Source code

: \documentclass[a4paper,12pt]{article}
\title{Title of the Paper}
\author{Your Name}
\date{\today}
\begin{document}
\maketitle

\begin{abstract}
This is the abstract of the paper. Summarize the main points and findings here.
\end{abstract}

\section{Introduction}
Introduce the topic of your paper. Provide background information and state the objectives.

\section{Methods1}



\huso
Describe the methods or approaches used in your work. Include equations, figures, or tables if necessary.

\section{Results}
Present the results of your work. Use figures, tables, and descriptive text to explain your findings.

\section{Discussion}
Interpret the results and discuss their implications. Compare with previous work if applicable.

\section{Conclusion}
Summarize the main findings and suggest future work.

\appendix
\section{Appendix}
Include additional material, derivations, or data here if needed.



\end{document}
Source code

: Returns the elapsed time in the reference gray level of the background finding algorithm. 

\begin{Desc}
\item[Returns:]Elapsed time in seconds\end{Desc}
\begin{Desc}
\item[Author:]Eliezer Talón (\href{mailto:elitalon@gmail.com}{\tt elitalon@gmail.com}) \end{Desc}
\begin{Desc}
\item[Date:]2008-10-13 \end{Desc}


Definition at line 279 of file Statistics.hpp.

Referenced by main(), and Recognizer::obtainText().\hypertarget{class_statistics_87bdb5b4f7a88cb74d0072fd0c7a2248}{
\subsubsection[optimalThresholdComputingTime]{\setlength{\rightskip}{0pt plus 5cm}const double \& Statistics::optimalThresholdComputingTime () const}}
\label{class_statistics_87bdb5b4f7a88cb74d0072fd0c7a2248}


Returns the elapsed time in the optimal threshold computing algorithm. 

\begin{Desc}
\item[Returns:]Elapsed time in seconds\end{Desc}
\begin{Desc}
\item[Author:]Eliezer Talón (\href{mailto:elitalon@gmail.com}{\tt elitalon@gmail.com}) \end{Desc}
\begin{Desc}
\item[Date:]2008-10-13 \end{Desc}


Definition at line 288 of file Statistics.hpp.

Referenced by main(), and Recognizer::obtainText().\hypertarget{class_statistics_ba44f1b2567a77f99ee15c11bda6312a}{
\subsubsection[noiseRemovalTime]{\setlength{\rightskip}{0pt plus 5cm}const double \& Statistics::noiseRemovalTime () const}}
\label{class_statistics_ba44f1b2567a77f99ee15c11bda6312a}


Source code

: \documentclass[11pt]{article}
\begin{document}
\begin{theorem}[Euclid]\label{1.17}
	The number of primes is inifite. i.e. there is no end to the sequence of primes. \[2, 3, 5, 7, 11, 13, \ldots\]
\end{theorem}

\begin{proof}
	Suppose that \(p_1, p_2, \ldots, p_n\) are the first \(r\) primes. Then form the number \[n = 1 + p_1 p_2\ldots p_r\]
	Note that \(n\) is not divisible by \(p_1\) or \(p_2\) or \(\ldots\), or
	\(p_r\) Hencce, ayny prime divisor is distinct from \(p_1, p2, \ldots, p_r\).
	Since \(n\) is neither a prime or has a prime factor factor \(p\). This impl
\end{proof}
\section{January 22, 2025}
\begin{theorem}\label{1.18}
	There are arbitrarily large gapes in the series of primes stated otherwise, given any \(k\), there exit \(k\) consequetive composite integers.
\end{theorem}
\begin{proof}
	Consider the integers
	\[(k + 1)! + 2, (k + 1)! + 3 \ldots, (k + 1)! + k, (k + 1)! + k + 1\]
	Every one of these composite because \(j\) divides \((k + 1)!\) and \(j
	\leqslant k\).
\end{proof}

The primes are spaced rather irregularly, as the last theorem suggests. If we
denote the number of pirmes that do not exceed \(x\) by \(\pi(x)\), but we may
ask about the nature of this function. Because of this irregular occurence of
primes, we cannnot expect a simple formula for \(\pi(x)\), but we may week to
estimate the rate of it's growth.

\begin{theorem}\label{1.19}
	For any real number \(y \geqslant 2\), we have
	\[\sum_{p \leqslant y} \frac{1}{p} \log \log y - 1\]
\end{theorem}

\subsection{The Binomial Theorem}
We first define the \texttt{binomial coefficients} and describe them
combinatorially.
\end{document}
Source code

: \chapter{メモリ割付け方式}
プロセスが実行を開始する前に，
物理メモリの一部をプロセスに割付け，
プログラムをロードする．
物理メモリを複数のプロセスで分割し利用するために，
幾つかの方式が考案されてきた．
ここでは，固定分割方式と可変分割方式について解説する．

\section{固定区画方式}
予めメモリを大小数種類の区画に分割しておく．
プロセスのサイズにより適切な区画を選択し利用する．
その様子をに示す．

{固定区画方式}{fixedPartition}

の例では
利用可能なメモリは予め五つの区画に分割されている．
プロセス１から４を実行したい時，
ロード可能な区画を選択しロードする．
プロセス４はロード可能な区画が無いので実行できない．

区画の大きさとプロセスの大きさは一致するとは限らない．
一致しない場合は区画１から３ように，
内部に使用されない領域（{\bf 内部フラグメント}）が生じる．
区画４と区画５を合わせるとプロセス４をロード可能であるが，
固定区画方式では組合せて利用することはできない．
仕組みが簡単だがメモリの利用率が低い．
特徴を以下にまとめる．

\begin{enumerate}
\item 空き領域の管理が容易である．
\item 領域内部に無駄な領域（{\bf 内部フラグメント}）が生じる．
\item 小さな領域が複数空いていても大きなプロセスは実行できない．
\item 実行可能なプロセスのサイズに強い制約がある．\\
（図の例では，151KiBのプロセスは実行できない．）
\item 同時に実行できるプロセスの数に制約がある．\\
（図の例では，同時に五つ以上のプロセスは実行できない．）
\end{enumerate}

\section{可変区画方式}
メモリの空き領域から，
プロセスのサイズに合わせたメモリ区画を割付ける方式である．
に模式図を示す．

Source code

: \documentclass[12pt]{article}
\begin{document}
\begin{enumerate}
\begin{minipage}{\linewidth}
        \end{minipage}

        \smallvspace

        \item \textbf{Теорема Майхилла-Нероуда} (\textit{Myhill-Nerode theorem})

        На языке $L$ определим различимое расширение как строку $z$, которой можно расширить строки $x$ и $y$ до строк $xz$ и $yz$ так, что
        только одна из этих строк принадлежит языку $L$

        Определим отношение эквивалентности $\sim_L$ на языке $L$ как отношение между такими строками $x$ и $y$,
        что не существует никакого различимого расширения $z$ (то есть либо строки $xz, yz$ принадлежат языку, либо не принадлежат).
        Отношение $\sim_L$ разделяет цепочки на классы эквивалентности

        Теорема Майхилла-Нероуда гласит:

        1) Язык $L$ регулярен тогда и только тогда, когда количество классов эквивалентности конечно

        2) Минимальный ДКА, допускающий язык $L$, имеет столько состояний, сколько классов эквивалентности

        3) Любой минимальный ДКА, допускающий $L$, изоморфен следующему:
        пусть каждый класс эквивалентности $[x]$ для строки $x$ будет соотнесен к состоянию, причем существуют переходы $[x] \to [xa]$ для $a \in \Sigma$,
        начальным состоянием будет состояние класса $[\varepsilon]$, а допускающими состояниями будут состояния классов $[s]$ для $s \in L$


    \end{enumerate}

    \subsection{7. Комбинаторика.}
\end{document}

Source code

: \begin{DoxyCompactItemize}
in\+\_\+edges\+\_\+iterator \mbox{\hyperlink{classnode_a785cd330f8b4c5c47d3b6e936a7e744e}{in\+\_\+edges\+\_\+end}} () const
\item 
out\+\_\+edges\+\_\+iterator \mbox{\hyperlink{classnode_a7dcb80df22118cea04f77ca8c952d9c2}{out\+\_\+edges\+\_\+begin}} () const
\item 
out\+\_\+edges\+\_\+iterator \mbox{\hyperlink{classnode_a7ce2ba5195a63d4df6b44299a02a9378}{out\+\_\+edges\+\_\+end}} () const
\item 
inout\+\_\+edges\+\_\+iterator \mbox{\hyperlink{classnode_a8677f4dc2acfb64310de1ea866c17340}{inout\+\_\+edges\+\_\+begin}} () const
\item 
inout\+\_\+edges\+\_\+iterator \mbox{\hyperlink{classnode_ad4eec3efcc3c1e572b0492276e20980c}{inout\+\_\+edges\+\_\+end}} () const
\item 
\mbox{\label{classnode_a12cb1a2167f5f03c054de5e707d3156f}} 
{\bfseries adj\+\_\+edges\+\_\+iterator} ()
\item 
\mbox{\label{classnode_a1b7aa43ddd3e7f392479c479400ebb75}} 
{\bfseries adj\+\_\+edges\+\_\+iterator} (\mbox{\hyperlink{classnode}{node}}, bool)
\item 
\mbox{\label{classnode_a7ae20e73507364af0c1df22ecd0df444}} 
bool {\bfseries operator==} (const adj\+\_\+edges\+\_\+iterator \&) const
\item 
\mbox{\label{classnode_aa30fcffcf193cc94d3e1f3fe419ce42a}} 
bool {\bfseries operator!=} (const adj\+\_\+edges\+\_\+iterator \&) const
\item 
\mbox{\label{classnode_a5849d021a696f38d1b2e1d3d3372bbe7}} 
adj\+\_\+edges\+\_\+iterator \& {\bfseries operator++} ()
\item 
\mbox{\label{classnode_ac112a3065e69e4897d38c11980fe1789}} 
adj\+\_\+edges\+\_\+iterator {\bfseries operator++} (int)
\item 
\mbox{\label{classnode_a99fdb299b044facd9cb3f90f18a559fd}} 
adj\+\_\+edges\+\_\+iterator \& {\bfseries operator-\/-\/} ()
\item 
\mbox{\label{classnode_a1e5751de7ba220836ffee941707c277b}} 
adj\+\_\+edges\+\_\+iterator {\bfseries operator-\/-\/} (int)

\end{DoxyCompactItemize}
++++
= EXERCISE DIRECTIONS =
In the entries above, the lines from the one bearing "2) Минимальный ДКА, допускающий" up to and including the one bearing "пусть каждый класс" should be transcribed exactly; no other line is wanted.

= EXERCISE OUTPUT =
        2) Минимальный ДКА, допускающий язык $L$, имеет столько состояний, сколько классов эквивалентности

        3) Любой минимальный ДКА, допускающий $L$, изоморфен следующему:
        пусть каждый класс эквивалентности $[x]$ для строки $x$ будет соотнесен к состоянию, причем существуют переходы $[x] \to [xa]$ для $a \in \Sigma$,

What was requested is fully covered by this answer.